I want to understand use cases that we want to support, and then remove complexity that is not currently needed.

(this nifty setup will have to be documented better so that it can survive if it must survive!)

Based on what I understand today, I don't think that template labels and selector labels should be entangled.

I think template labels, as far as I understood, are just labels added to any and all component deployed by this Helm chart. That looks good, and keeps things more or less organized.

Selector labels, on the other hand, have a deep technical (and internal, for hat matter) meaning. I am not sure if we even want to let people override those.

Will think about it more tomorrow.

I went into history. NVIDIA/k8s-device-plugin@4820ac1#r157221509.

Note that the nvidia-dra-driver-gpu.templateLabels helper above also pulls in Values.selectorLabelsOverride

I think it's better to change that then, here. Will do.

It's already a challenge for me to put into English words what a good distinction is between "common labels" and "template labels". I will work on that.

For me, it's easier to see a clear distinction between [common labels, template labels] and [selector labels]. I want to reinforce that distinction.

Added a new commit with commentary declaring intent. Not perfect, but I think it's important for us to express the system that we want to use here.

jgehrcke · 2025-05-14T16:41:37Z

deployments/helm/nvidia-dra-driver-gpu/templates/_helpers.tpl

+    nvidia-dra-driver-gpu-component: {{ .componentName }}
+    {{- end }}
+  {{- else -}}
+  fail "selectorLabels: both arguments are required: context, componentName"


I adopted this approach from some blog post: named and required function arguments, with a more or less good error message upon not providing arguments.

Note that the outer chart context in the function is now not . anymore, but .context.

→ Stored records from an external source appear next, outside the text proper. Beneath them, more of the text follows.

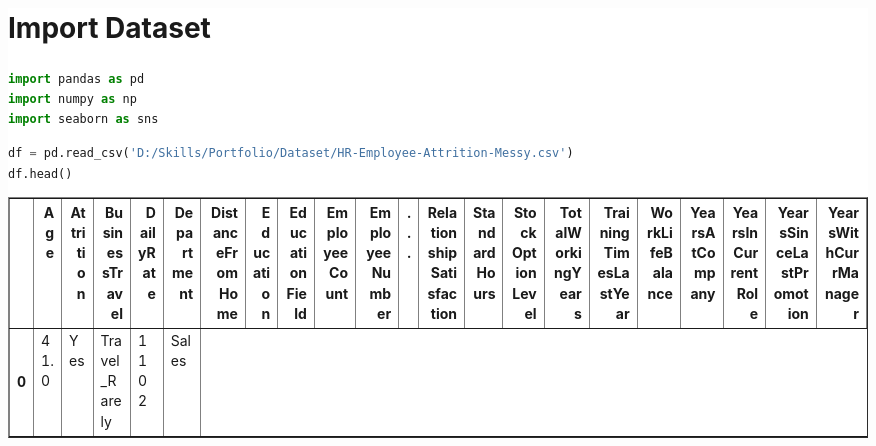 # Import Dataset


```python
import pandas as pd
import numpy as np
import seaborn as sns
```


```python
df = pd.read_csv('D:/Skills/Portfolio/Dataset/HR-Employee-Attrition-Messy.csv')
df.head()
```




<div>
<style scoped>
    .dataframe tbody tr th:only-of-type {
        vertical-align: middle;
    }

    .dataframe tbody tr th {
        vertical-align: top;
    }

    .dataframe thead th {
        text-align: right;
    }
</style>
<table border="1" class="dataframe">
  <thead>
    <tr style="text-align: right;">
      <th></th>
      <th>Age</th>
      <th>Attrition</th>
      <th>BusinessTravel</th>
      <th>DailyRate</th>
      <th>Department</th>
      <th>DistanceFromHome</th>
      <th>Education</th>
      <th>EducationField</th>
      <th>EmployeeCount</th>
      <th>EmployeeNumber</th>
      <th>...</th>
      <th>RelationshipSatisfaction</th>
      <th>StandardHours</th>
      <th>StockOptionLevel</th>
      <th>TotalWorkingYears</th>
      <th>TrainingTimesLastYear</th>
      <th>WorkLifeBalance</th>
      <th>YearsAtCompany</th>
      <th>YearsInCurrentRole</th>
      <th>YearsSinceLastPromotion</th>
      <th>YearsWithCurrManager</th>
    </tr>
  </thead>
  <tbody>
    <tr>
      <th>0</th>
      <td>41.0</td>
      <td>Yes</td>
      <td>Travel_Rarely</td>
      <td>1102</td>
      <td>Sales</td>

Don't we love learning DSLs...and their funkiness :)

refs:
https://blog.palark.com/advanced-helm-templating/
https://jiminbyun.medium.com/understanding-the-chart-context-in-helm-templates-0524b520b120

Just to clarify: The fail here just checks that we're "invoking" this helper correctly? Meaning we need to set both the context and the component name where we include it in some other helm template.

Yes! It's like an assert statement.

jgehrcke · 2025-05-14T16:46:45Z

but maybe it takes an optional input parameter

I made it a required parameter. Because not encoding that component-specific aspect led to the previous over-selection of pods.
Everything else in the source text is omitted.